* [Required work]
What follows is a listing to be repeated in full and without alteration.

* [Record excerpts]

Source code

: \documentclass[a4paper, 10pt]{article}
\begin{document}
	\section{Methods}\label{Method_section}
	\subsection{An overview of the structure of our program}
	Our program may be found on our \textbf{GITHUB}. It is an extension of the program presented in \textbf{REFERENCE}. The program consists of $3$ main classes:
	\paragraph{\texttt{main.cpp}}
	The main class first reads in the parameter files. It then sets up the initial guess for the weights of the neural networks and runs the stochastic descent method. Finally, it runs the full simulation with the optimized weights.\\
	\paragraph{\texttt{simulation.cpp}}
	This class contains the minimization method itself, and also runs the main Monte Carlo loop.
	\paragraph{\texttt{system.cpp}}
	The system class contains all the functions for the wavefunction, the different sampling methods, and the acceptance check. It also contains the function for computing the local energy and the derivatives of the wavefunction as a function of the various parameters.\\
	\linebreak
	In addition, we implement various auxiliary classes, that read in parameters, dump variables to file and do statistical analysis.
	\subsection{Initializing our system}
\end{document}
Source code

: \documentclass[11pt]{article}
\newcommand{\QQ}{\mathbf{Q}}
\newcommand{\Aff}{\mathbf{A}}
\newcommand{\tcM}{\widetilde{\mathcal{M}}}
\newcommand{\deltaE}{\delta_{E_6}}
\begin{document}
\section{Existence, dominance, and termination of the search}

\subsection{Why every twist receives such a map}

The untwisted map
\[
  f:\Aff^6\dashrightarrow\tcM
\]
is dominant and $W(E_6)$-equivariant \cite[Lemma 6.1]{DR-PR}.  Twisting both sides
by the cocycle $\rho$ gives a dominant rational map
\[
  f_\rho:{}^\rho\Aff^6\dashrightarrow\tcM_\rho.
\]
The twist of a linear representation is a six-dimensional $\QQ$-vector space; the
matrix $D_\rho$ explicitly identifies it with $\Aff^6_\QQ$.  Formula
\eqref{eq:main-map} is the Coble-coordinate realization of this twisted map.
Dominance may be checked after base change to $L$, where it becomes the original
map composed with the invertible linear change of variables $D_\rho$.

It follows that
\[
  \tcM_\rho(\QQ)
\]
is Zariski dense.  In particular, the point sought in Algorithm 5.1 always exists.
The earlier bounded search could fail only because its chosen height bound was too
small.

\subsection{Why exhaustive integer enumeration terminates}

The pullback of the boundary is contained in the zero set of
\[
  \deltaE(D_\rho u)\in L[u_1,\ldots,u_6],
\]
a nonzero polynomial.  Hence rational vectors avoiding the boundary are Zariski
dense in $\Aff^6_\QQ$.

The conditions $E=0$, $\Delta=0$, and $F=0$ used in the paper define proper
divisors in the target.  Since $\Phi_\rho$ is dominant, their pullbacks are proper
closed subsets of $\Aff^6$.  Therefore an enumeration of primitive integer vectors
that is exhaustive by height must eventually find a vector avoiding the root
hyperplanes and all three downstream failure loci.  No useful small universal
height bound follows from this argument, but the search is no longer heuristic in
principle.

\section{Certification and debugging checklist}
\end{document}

* [Answer area]
Source code

: \documentclass[a4paper, 10pt]{article}
\begin{document}
	\section{Methods}\label{Method_section}
	\subsection{An overview of the structure of our program}
	Our program may be found on our \textbf{GITHUB}. It is an extension of the program presented in \textbf{REFERENCE}. The program consists of $3$ main classes:
	\paragraph{\texttt{main.cpp}}
	The main class first reads in the parameter files. It then sets up the initial guess for the weights of the neural networks and runs the stochastic descent method. Finally, it runs the full simulation with the optimized weights.\\
	\paragraph{\texttt{simulation.cpp}}
	This class contains the minimization method itself, and also runs the main Monte Carlo loop.
	\paragraph{\texttt{system.cpp}}
	The system class contains all the functions for the wavefunction, the different sampling methods, and the acceptance check. It also contains the function for computing the local energy and the derivatives of the wavefunction as a function of the various parameters.\\
	\linebreak
	In addition, we implement various auxiliary classes, that read in parameters, dump variables to file and do statistical analysis.
	\subsection{Initializing our system}
\end{document}
Source code

: \documentclass[11pt]{article}
\newcommand{\QQ}{\mathbf{Q}}
\newcommand{\Aff}{\mathbf{A}}
\newcommand{\tcM}{\widetilde{\mathcal{M}}}
\newcommand{\deltaE}{\delta_{E_6}}
\begin{document}
\section{Existence, dominance, and termination of the search}

\subsection{Why every twist receives such a map}

The untwisted map
\[
  f:\Aff^6\dashrightarrow\tcM
\]
is dominant and $W(E_6)$-equivariant \cite[Lemma 6.1]{DR-PR}.  Twisting both sides
by the cocycle $\rho$ gives a dominant rational map
\[
  f_\rho:{}^\rho\Aff^6\dashrightarrow\tcM_\rho.
\]
The twist of a linear representation is a six-dimensional $\QQ$-vector space; the
matrix $D_\rho$ explicitly identifies it with $\Aff^6_\QQ$.  Formula
\eqref{eq:main-map} is the Coble-coordinate realization of this twisted map.
Dominance may be checked after base change to $L$, where it becomes the original
map composed with the invertible linear change of variables $D_\rho$.

It follows that
\[
  \tcM_\rho(\QQ)
\]
is Zariski dense.  In particular, the point sought in Algorithm 5.1 always exists.
The earlier bounded search could fail only because its chosen height bound was too
small.

\subsection{Why exhaustive integer enumeration terminates}

The pullback of the boundary is contained in the zero set of
\[
  \deltaE(D_\rho u)\in L[u_1,\ldots,u_6],
\]
a nonzero polynomial.  Hence rational vectors avoiding the boundary are Zariski
dense in $\Aff^6_\QQ$.

The conditions $E=0$, $\Delta=0$, and $F=0$ used in the paper define proper
divisors in the target.  Since $\Phi_\rho$ is dominant, their pullbacks are proper
closed subsets of $\Aff^6$.  Therefore an enumeration of primitive integer vectors
that is exhaustive by height must eventually find a vector avoiding the root
hyperplanes and all three downstream failure loci.  No useful small universal
height bound follows from this argument, but the search is no longer heuristic in
principle.

\section{Certification and debugging checklist}
\end{document}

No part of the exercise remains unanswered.